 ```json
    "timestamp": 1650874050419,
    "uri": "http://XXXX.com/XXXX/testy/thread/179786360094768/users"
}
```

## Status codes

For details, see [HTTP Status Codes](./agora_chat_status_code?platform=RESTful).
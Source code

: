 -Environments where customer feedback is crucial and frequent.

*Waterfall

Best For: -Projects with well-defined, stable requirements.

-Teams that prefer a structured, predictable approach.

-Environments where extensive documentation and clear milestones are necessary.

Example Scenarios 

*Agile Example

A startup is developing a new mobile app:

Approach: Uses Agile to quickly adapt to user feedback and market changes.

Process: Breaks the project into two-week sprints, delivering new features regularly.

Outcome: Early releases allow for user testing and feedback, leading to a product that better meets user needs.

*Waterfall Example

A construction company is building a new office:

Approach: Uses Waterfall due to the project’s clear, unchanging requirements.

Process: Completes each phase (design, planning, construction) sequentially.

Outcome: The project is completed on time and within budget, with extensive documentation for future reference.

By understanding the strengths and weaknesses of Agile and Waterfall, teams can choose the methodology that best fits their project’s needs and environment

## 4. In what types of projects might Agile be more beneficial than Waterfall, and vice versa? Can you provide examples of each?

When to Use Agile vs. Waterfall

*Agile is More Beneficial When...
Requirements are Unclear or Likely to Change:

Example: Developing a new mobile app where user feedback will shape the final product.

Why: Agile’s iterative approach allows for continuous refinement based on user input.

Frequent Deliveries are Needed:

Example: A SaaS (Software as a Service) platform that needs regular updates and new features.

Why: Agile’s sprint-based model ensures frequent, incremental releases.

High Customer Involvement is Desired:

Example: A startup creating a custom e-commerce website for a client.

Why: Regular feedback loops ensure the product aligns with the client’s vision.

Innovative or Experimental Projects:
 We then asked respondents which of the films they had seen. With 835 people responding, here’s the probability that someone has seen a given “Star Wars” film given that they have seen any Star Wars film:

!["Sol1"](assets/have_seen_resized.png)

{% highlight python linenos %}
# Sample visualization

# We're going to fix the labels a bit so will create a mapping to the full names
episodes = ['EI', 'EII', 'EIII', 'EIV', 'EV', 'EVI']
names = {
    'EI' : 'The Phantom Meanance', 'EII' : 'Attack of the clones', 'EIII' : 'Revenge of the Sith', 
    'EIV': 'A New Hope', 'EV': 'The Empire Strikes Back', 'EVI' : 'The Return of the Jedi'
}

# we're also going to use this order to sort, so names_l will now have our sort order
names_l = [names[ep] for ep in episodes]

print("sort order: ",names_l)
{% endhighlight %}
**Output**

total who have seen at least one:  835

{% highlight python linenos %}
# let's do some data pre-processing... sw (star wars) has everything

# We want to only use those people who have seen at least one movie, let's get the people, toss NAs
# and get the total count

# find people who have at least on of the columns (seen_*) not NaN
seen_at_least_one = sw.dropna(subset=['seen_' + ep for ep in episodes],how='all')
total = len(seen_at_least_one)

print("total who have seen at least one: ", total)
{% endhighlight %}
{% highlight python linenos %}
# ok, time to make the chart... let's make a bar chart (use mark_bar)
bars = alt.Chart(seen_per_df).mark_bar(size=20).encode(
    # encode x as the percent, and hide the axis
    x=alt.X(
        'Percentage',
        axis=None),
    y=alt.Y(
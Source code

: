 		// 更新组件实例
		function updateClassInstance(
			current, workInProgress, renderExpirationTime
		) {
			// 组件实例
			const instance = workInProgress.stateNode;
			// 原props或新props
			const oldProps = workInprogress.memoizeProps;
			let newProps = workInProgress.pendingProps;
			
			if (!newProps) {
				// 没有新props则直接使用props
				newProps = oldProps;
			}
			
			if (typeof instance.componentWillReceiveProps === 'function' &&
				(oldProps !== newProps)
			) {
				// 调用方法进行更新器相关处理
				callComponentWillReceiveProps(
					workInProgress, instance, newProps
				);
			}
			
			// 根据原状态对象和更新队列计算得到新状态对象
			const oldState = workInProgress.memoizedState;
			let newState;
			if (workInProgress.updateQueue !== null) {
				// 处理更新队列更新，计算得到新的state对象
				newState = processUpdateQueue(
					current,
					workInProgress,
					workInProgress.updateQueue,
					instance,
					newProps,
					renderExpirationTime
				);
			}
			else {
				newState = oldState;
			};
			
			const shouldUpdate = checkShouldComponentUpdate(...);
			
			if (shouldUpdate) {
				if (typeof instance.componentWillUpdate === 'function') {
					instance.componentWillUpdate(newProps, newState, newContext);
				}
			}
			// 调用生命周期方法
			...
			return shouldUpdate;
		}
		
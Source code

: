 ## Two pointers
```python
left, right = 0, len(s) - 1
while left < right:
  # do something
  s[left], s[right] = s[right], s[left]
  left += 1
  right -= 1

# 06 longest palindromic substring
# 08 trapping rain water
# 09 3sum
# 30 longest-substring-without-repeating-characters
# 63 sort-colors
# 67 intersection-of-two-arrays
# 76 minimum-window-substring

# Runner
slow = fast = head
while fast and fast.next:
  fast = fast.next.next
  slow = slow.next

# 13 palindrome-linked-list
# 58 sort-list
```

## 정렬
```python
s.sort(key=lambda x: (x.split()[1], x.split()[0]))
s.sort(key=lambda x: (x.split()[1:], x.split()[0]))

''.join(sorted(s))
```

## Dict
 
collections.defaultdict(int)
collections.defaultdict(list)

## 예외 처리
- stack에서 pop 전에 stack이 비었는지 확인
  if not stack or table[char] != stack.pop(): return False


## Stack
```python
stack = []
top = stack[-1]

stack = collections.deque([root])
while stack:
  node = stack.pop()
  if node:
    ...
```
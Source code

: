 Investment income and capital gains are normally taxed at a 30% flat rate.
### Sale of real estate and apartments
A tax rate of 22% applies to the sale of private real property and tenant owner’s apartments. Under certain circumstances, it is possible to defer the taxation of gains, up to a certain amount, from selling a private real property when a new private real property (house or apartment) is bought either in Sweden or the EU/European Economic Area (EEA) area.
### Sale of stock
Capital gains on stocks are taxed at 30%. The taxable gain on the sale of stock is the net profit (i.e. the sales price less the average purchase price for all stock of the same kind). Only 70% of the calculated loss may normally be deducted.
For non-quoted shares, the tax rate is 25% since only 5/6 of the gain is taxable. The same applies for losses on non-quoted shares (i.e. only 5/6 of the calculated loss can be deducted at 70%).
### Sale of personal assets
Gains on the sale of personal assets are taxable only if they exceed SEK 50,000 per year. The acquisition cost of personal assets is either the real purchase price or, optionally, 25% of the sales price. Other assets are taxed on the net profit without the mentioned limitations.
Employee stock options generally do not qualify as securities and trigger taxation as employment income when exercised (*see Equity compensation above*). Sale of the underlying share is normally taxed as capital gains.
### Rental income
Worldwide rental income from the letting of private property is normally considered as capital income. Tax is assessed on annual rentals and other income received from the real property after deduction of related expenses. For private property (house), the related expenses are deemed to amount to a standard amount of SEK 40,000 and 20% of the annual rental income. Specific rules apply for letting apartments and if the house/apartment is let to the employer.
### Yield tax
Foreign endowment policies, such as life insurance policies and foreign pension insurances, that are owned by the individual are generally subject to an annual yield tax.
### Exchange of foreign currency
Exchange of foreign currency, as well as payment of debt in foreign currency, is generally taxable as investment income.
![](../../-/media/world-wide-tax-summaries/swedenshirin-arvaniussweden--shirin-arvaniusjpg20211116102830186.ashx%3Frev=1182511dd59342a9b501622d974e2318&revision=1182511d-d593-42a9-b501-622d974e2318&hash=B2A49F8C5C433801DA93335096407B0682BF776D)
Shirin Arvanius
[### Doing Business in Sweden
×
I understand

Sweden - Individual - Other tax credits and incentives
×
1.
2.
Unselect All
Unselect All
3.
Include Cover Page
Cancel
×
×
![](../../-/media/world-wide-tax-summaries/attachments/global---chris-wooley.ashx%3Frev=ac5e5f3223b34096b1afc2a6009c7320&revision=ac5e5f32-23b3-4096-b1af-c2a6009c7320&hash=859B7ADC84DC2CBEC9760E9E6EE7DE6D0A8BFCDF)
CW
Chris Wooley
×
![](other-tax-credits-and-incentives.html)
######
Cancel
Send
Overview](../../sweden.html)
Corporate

━━━━━━

Work to complete: Set down, exactly as they appear, the lines above from the first one to the line that holds "High Customer Involvement", both included, please, and no others.

Written response:
 ```json
    "timestamp": 1650874050419,
    "uri": "http://XXXX.com/XXXX/testy/thread/179786360094768/users"
}
```

## Status codes

For details, see [HTTP Status Codes](./agora_chat_status_code?platform=RESTful).
Source code

: -Environments where customer feedback is crucial and frequent.

*Waterfall

Best For: -Projects with well-defined, stable requirements.

-Teams that prefer a structured, predictable approach.

-Environments where extensive documentation and clear milestones are necessary.

Example Scenarios 

*Agile Example

A startup is developing a new mobile app:

Approach: Uses Agile to quickly adapt to user feedback and market changes.

Process: Breaks the project into two-week sprints, delivering new features regularly.

Outcome: Early releases allow for user testing and feedback, leading to a product that better meets user needs.

*Waterfall Example

A construction company is building a new office:

Approach: Uses Waterfall due to the project’s clear, unchanging requirements.

Process: Completes each phase (design, planning, construction) sequentially.

Outcome: The project is completed on time and within budget, with extensive documentation for future reference.

By understanding the strengths and weaknesses of Agile and Waterfall, teams can choose the methodology that best fits their project’s needs and environment

## 4. In what types of projects might Agile be more beneficial than Waterfall, and vice versa? Can you provide examples of each?

When to Use Agile vs. Waterfall

*Agile is More Beneficial When...
Requirements are Unclear or Likely to Change:

Example: Developing a new mobile app where user feedback will shape the final product.

Why: Agile’s iterative approach allows for continuous refinement based on user input.

Frequent Deliveries are Needed:

Example: A SaaS (Software as a Service) platform that needs regular updates and new features.

Why: Agile’s sprint-based model ensures frequent, incremental releases.

High Customer Involvement is Desired:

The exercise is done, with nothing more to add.